Identifying disks, drives and network mounts

John Van Ostrand john-Da48MpWaEp0CzWx7n4ubxQ at public.gmane.org
Thu Sep 7 14:15:18 UTC 2006


On Thu, 2006-09-07 at 01:07 -0400, Madison Kelly wrote:
> Thanks for the idea!
> 
>    I am afraid I can not figure out how to read/find the partition 
> creation time... That would be a great help if you could give me a 
> pointer on this.

I don't think you'll be able to get partition creation times for either
x86 partitions or SAN partitions. Other types of block devices have that
information available, such as Logical Volumes (use
lvdisplay /dev/Volume00/LogVol01). I would suggest you look at file
system creation date. For ext2/3 use "tune2fs -l <devname>" I suspect
that most other modern file systems will have. You may be stuck when it
comes to FAT and network file systems though.

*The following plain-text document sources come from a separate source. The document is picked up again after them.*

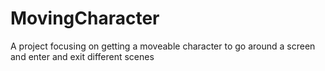 # MovingCharacter
A project focusing on getting a moveable character to go around a screen and enter and exit different scenes
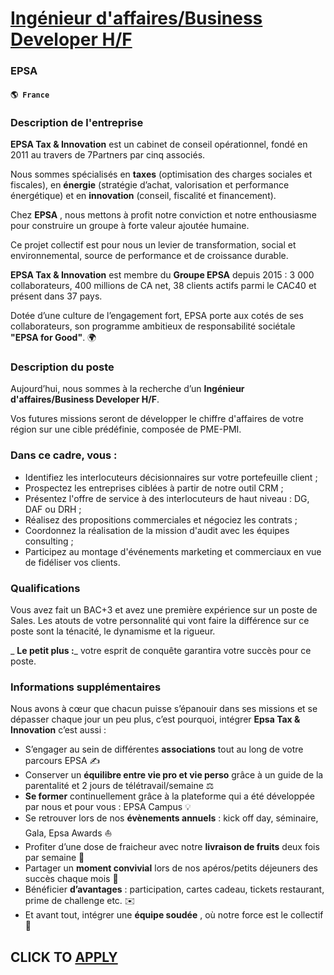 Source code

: # [Ingénieur d'affaires/Business Developer H/F](https://www.remotewlb.com/apply/ingenieur-d-affaires-business-developer-h-f)  
### EPSA  
#### `🌎 France`  

### Description de l'entreprise

 **EPSA Tax & Innovation** est un cabinet de conseil opérationnel, fondé en 2011 au travers de 7Partners par cinq associés.

Nous sommes spécialisés en **taxes** (optimisation des charges sociales et fiscales), en **énergie** (stratégie d’achat, valorisation et performance énergétique) et en **innovation** (conseil, fiscalité et financement).

Chez **EPSA** , nous mettons à profit notre conviction et notre enthousiasme pour construire un groupe à forte valeur ajoutée humaine.

Ce projet collectif est pour nous un levier de transformation, social et environnemental, source de performance et de croissance durable.

 **EPSA Tax & Innovation** est membre du **Groupe EPSA** depuis 2015 : 3 000 collaborateurs, 400 millions de CA net, 38 clients actifs parmi le CAC40 et présent dans 37 pays.

Dotée d’une culture de l’engagement fort, EPSA porte aux cotés de ses collaborateurs, son programme ambitieux de responsabilité sociétale **"EPSA for Good"**. 🌍

### Description du poste

Aujourd’hui, nous sommes à la recherche d’un **Ingénieur d'affaires/Business Developer H/F**.

Vos futures missions seront de développer le chiffre d'affaires de votre région sur une cible prédéfinie, composée de PME-PMI.

### Dans ce cadre, vous :

  * Identifiez les interlocuteurs décisionnaires sur votre portefeuille client ;
  * Prospectez les entreprises ciblées à partir de notre outil CRM ;
  * Présentez l'offre de service à des interlocuteurs de haut niveau : DG, DAF ou DRH ;
  * Réalisez des propositions commerciales et négociez les contrats ;
  * Coordonnez la réalisation de la mission d'audit avec les équipes consulting ;
  * Participez au montage d'événements marketing et commerciaux en vue de fidéliser vos clients.

### Qualifications

Vous avez fait un BAC+3 et avez une première expérience sur un poste de Sales. Les atouts de votre personnalité qui vont faire la différence sur ce poste sont la ténacité, le dynamisme et la rigueur.

 _ **Le petit plus :**_ votre esprit de conquête garantira votre succès pour ce poste.

### Informations supplémentaires

Nous avons à cœur que chacun puisse s’épanouir dans ses missions et se dépasser chaque jour un peu plus, c’est pourquoi, intégrer **Epsa Tax & Innovation** c’est aussi :

  * S’engager au sein de différentes **associations** tout au long de votre parcours EPSA ✍️
  * Conserver un **équilibre entre vie pro et vie perso** grâce à un guide de la parentalité et 2 jours de télétravail/semaine ⚖️
  * **Se former** continuellement grâce à la plateforme qui a été développée par nous et pour vous : EPSA Campus 💡
  * Se retrouver lors de nos **évènements annuels** : kick off day, séminaire, Gala, Epsa Awards ⛵️
  * Profiter d’une dose de fraicheur avec notre **livraison de fruits** deux fois par semaine 🍇
  * Partager un **moment convivial** lors de nos apéros/petits déjeuners des succès chaque mois 🥂
  * Bénéficier **d’avantages** : participation, cartes cadeau, tickets restaurant, prime de challenge etc. ✉️
  * Et avant tout, intégrer une **équipe soudée** , où notre force est le collectif 🤝

  
## CLICK TO [APPLY](https://www.remotewlb.com/apply/ingenieur-d-affaires-business-developer-h-f)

It's going to vary depending on the file system type. I think you're
best bet is to create an easily extensible method of identification.
Design in the ones that you can test now and let your users plug in the
ones that you don't have access to. Ideally it would be a libexec
command that is passed the file system or block device and it returns a
UUID. 

To make it easier for the user write the libexec commands to autodetect
as well and provide a program to cycle through the commands looking for
a successful detect. This should fit both novice users and pros alike.

Since some commands will be generic perhaps the libexec autodetect
commands could return a value indicating suitability. Generic commands
could return a different value so that the more specific commands are
used automatically. This could be layered so that there are more than
one signature file option. On Posix file systems a .filename could be
used. On FAT they could have hidden and system flags, etc. 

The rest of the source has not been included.